### DATA SUPPLIED
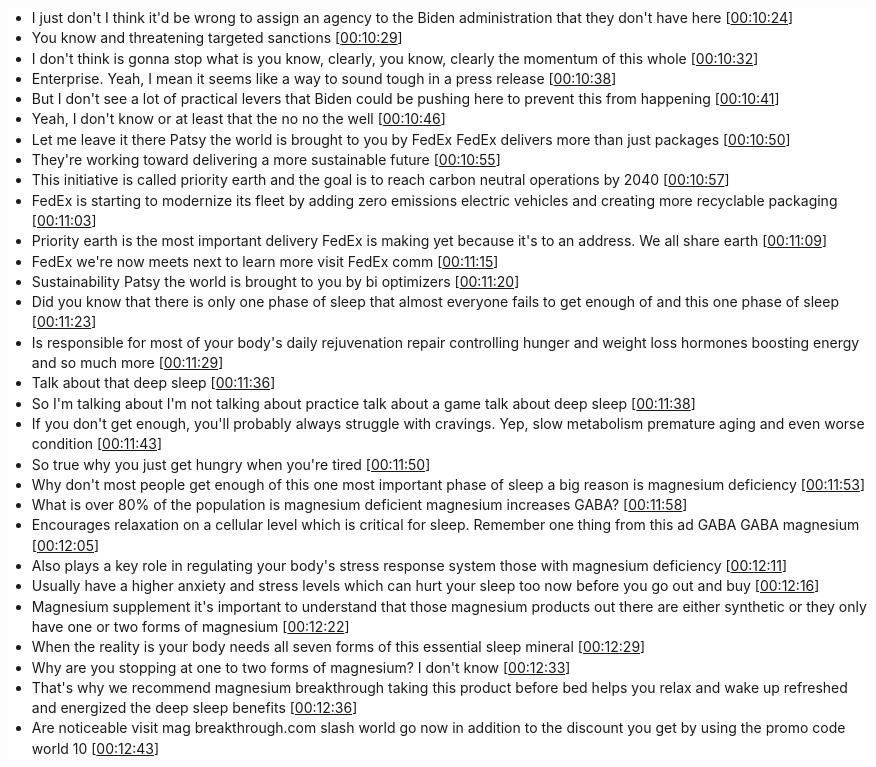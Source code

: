 *  I just don't I think it'd be wrong to assign an agency to the Biden administration that they don't have here [[00:10:24](https://www.youtube.com/watch?v=exMNpQ3m6Vo&t=624.16s)]
*  You know and threatening targeted sanctions [[00:10:29](https://www.youtube.com/watch?v=exMNpQ3m6Vo&t=629.8s)]
*  I don't think is gonna stop what is you know, clearly, you know, clearly the momentum of this whole [[00:10:32](https://www.youtube.com/watch?v=exMNpQ3m6Vo&t=632.84s)]
*  Enterprise. Yeah, I mean it seems like a way to sound tough in a press release [[00:10:38](https://www.youtube.com/watch?v=exMNpQ3m6Vo&t=638.96s)]
*  But I don't see a lot of practical levers that Biden could be pushing here to prevent this from happening [[00:10:41](https://www.youtube.com/watch?v=exMNpQ3m6Vo&t=641.8s)]
*  Yeah, I don't know or at least that the no no the well [[00:10:46](https://www.youtube.com/watch?v=exMNpQ3m6Vo&t=646.8s)]
*  Let me leave it there Patsy the world is brought to you by FedEx FedEx delivers more than just packages [[00:10:50](https://www.youtube.com/watch?v=exMNpQ3m6Vo&t=650.56s)]
*  They're working toward delivering a more sustainable future [[00:10:55](https://www.youtube.com/watch?v=exMNpQ3m6Vo&t=655.32s)]
*  This initiative is called priority earth and the goal is to reach carbon neutral operations by 2040 [[00:10:57](https://www.youtube.com/watch?v=exMNpQ3m6Vo&t=657.9200000000001s)]
*  FedEx is starting to modernize its fleet by adding zero emissions electric vehicles and creating more recyclable packaging [[00:11:03](https://www.youtube.com/watch?v=exMNpQ3m6Vo&t=663.44s)]
*  Priority earth is the most important delivery FedEx is making yet because it's to an address. We all share earth [[00:11:09](https://www.youtube.com/watch?v=exMNpQ3m6Vo&t=669.96s)]
*  FedEx we're now meets next to learn more visit FedEx comm [[00:11:15](https://www.youtube.com/watch?v=exMNpQ3m6Vo&t=675.96s)]
*  Sustainability Patsy the world is brought to you by bi optimizers [[00:11:20](https://www.youtube.com/watch?v=exMNpQ3m6Vo&t=680.5600000000001s)]
*  Did you know that there is only one phase of sleep that almost everyone fails to get enough of and this one phase of sleep [[00:11:23](https://www.youtube.com/watch?v=exMNpQ3m6Vo&t=683.16s)]
*  Is responsible for most of your body's daily rejuvenation repair controlling hunger and weight loss hormones boosting energy and so much more [[00:11:29](https://www.youtube.com/watch?v=exMNpQ3m6Vo&t=689.08s)]
*  Talk about that deep sleep [[00:11:36](https://www.youtube.com/watch?v=exMNpQ3m6Vo&t=696.72s)]
*  So I'm talking about I'm not talking about practice talk about a game talk about deep sleep [[00:11:38](https://www.youtube.com/watch?v=exMNpQ3m6Vo&t=698.76s)]
*  If you don't get enough, you'll probably always struggle with cravings. Yep, slow metabolism premature aging and even worse condition [[00:11:43](https://www.youtube.com/watch?v=exMNpQ3m6Vo&t=703.5600000000001s)]
*  So true why you just get hungry when you're tired [[00:11:50](https://www.youtube.com/watch?v=exMNpQ3m6Vo&t=710.44s)]
*  Why don't most people get enough of this one most important phase of sleep a big reason is magnesium deficiency [[00:11:53](https://www.youtube.com/watch?v=exMNpQ3m6Vo&t=713.0400000000001s)]
*  What is over 80% of the population is magnesium deficient magnesium increases GABA? [[00:11:58](https://www.youtube.com/watch?v=exMNpQ3m6Vo&t=718.9200000000001s)]
*  Encourages relaxation on a cellular level which is critical for sleep. Remember one thing from this ad GABA GABA magnesium [[00:12:05](https://www.youtube.com/watch?v=exMNpQ3m6Vo&t=725.5200000000001s)]
*  Also plays a key role in regulating your body's stress response system those with magnesium deficiency [[00:12:11](https://www.youtube.com/watch?v=exMNpQ3m6Vo&t=731.8000000000001s)]
*  Usually have a higher anxiety and stress levels which can hurt your sleep too now before you go out and buy [[00:12:16](https://www.youtube.com/watch?v=exMNpQ3m6Vo&t=736.52s)]
*  Magnesium supplement it's important to understand that those magnesium products out there are either synthetic or they only have one or two forms of magnesium [[00:12:22](https://www.youtube.com/watch?v=exMNpQ3m6Vo&t=742.32s)]
*  When the reality is your body needs all seven forms of this essential sleep mineral [[00:12:29](https://www.youtube.com/watch?v=exMNpQ3m6Vo&t=749.6s)]
*  Why are you stopping at one to two forms of magnesium? I don't know [[00:12:33](https://www.youtube.com/watch?v=exMNpQ3m6Vo&t=753.44s)]
*  That's why we recommend magnesium breakthrough taking this product before bed helps you relax and wake up refreshed and energized the deep sleep benefits [[00:12:36](https://www.youtube.com/watch?v=exMNpQ3m6Vo&t=756.28s)]
*  Are noticeable visit mag breakthrough.com slash world go now in addition to the discount you get by using the promo code world 10 [[00:12:43](https://www.youtube.com/watch?v=exMNpQ3m6Vo&t=763.92s)]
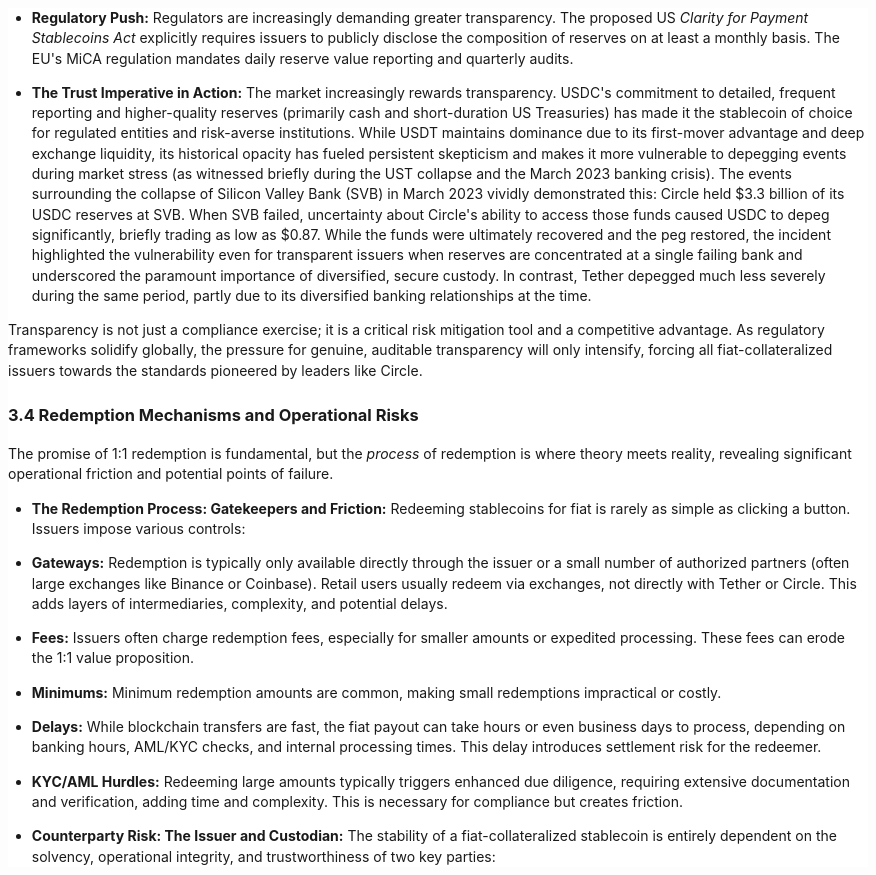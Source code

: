 *   **Regulatory Push:** Regulators are increasingly demanding greater transparency. The proposed US *Clarity for Payment Stablecoins Act* explicitly requires issuers to publicly disclose the composition of reserves on at least a monthly basis. The EU's MiCA regulation mandates daily reserve value reporting and quarterly audits.

*   **The Trust Imperative in Action:** The market increasingly rewards transparency. USDC's commitment to detailed, frequent reporting and higher-quality reserves (primarily cash and short-duration US Treasuries) has made it the stablecoin of choice for regulated entities and risk-averse institutions. While USDT maintains dominance due to its first-mover advantage and deep exchange liquidity, its historical opacity has fueled persistent skepticism and makes it more vulnerable to depegging events during market stress (as witnessed briefly during the UST collapse and the March 2023 banking crisis). The events surrounding the collapse of Silicon Valley Bank (SVB) in March 2023 vividly demonstrated this: Circle held $3.3 billion of its USDC reserves at SVB. When SVB failed, uncertainty about Circle's ability to access those funds caused USDC to depeg significantly, briefly trading as low as $0.87. While the funds were ultimately recovered and the peg restored, the incident highlighted the vulnerability even for transparent issuers when reserves are concentrated at a single failing bank and underscored the paramount importance of diversified, secure custody. In contrast, Tether depegged much less severely during the same period, partly due to its diversified banking relationships at the time.

Transparency is not just a compliance exercise; it is a critical risk mitigation tool and a competitive advantage. As regulatory frameworks solidify globally, the pressure for genuine, auditable transparency will only intensify, forcing all fiat-collateralized issuers towards the standards pioneered by leaders like Circle.

### 3.4 Redemption Mechanisms and Operational Risks

The promise of 1:1 redemption is fundamental, but the *process* of redemption is where theory meets reality, revealing significant operational friction and potential points of failure.

*   **The Redemption Process: Gatekeepers and Friction:** Redeeming stablecoins for fiat is rarely as simple as clicking a button. Issuers impose various controls:

*   **Gateways:** Redemption is typically only available directly through the issuer or a small number of authorized partners (often large exchanges like Binance or Coinbase). Retail users usually redeem via exchanges, not directly with Tether or Circle. This adds layers of intermediaries, complexity, and potential delays.

*   **Fees:** Issuers often charge redemption fees, especially for smaller amounts or expedited processing. These fees can erode the 1:1 value proposition.

*   **Minimums:** Minimum redemption amounts are common, making small redemptions impractical or costly.

*   **Delays:** While blockchain transfers are fast, the fiat payout can take hours or even business days to process, depending on banking hours, AML/KYC checks, and internal processing times. This delay introduces settlement risk for the redeemer.

*   **KYC/AML Hurdles:** Redeeming large amounts typically triggers enhanced due diligence, requiring extensive documentation and verification, adding time and complexity. This is necessary for compliance but creates friction.

*   **Counterparty Risk: The Issuer and Custodian:** The stability of a fiat-collateralized stablecoin is entirely dependent on the solvency, operational integrity, and trustworthiness of two key parties:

### BRIEF
Look in the material above for the line with "### 3.4 Redemption" and the line with "but creates friction.", and transcribe exactly those lines and all lines between them, nothing more.

### WRITTEN RESPONSE
### 3.4 Redemption Mechanisms and Operational Risks

The promise of 1:1 redemption is fundamental, but the *process* of redemption is where theory meets reality, revealing significant operational friction and potential points of failure.

*   **The Redemption Process: Gatekeepers and Friction:** Redeeming stablecoins for fiat is rarely as simple as clicking a button. Issuers impose various controls:

*   **Gateways:** Redemption is typically only available directly through the issuer or a small number of authorized partners (often large exchanges like Binance or Coinbase). Retail users usually redeem via exchanges, not directly with Tether or Circle. This adds layers of intermediaries, complexity, and potential delays.

*   **Fees:** Issuers often charge redemption fees, especially for smaller amounts or expedited processing. These fees can erode the 1:1 value proposition.

*   **Minimums:** Minimum redemption amounts are common, making small redemptions impractical or costly.

*   **Delays:** While blockchain transfers are fast, the fiat payout can take hours or even business days to process, depending on banking hours, AML/KYC checks, and internal processing times. This delay introduces settlement risk for the redeemer.

*   **KYC/AML Hurdles:** Redeeming large amounts typically triggers enhanced due diligence, requiring extensive documentation and verification, adding time and complexity. This is necessary for compliance but creates friction.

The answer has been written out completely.